(Plain-text document sources)

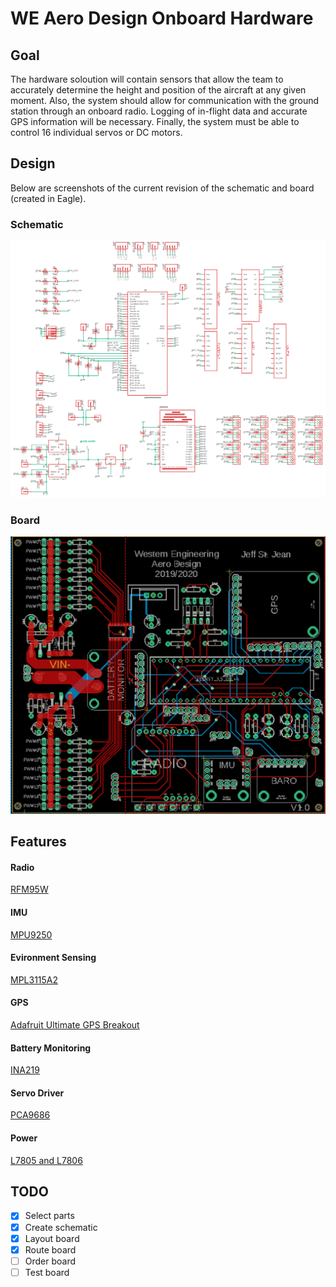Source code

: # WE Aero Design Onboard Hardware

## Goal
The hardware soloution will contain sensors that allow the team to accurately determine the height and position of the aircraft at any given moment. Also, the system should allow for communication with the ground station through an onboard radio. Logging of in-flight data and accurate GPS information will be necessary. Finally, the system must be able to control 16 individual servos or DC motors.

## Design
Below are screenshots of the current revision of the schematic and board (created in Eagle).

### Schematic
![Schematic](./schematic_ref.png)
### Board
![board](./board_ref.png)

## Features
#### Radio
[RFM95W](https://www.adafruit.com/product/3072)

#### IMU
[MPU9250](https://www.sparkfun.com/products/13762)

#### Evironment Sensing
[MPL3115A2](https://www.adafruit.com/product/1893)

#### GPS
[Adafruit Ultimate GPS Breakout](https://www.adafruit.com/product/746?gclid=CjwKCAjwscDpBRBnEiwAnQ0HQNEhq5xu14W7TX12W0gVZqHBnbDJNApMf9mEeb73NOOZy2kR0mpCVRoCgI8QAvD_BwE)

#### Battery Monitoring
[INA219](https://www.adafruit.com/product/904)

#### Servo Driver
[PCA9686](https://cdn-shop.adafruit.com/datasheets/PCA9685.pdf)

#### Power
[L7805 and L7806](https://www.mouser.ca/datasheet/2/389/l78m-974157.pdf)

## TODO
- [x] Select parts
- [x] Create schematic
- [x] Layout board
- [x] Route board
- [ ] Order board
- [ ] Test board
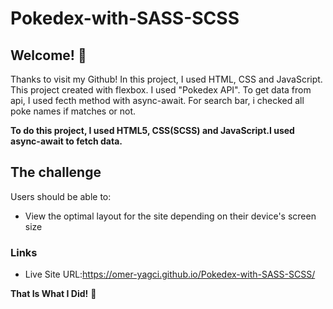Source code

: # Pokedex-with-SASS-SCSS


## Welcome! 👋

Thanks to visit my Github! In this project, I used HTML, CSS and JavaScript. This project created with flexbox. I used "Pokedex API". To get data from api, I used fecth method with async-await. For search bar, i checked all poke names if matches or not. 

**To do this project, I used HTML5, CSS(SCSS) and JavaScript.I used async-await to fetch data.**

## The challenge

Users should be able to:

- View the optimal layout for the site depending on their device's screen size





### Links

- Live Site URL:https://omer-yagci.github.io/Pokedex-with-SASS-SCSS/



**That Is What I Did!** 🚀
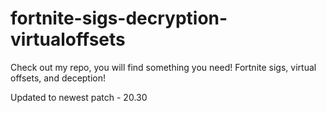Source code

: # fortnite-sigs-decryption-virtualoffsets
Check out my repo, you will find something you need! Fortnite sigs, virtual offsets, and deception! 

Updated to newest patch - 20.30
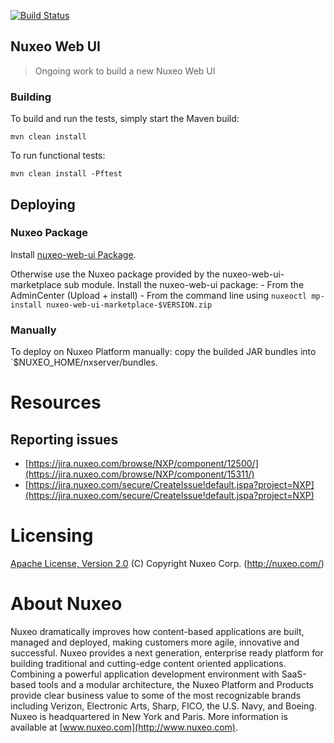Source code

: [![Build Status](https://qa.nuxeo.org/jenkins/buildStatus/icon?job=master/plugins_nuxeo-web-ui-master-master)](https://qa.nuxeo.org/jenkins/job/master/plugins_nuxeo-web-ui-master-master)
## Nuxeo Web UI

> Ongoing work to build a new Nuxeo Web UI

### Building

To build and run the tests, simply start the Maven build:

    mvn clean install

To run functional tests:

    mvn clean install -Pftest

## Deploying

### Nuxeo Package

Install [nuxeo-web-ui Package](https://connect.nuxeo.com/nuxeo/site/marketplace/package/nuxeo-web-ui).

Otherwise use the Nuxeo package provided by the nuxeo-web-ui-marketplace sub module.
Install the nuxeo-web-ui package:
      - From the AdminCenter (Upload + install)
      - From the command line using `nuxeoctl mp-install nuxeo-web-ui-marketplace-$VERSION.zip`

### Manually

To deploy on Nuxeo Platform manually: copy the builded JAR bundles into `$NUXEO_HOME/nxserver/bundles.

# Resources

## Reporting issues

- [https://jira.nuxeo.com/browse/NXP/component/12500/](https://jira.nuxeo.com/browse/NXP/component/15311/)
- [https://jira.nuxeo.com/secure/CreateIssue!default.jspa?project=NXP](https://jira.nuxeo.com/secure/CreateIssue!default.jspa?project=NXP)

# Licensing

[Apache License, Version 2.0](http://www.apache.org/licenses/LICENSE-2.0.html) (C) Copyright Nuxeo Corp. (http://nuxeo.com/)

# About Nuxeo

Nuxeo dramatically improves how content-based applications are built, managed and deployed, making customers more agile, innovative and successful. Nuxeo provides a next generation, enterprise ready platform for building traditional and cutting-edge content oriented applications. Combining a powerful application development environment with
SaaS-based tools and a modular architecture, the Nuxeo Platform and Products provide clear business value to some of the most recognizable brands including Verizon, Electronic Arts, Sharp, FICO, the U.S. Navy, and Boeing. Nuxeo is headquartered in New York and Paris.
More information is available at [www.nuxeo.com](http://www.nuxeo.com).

**PROBLEM TO SOLVE**
Find the lines above holding the word "created" and show them.

**TASK RESPONSE**
Below are screenshots of the current revision of the schematic and board (created in Eagle).
Thanks to visit my Github! In this project, I used HTML, CSS and JavaScript. This project created with flexbox. I used "Pokedex API". To get data from api, I used fecth method with async-await. For search bar, i checked all poke names if matches or not. 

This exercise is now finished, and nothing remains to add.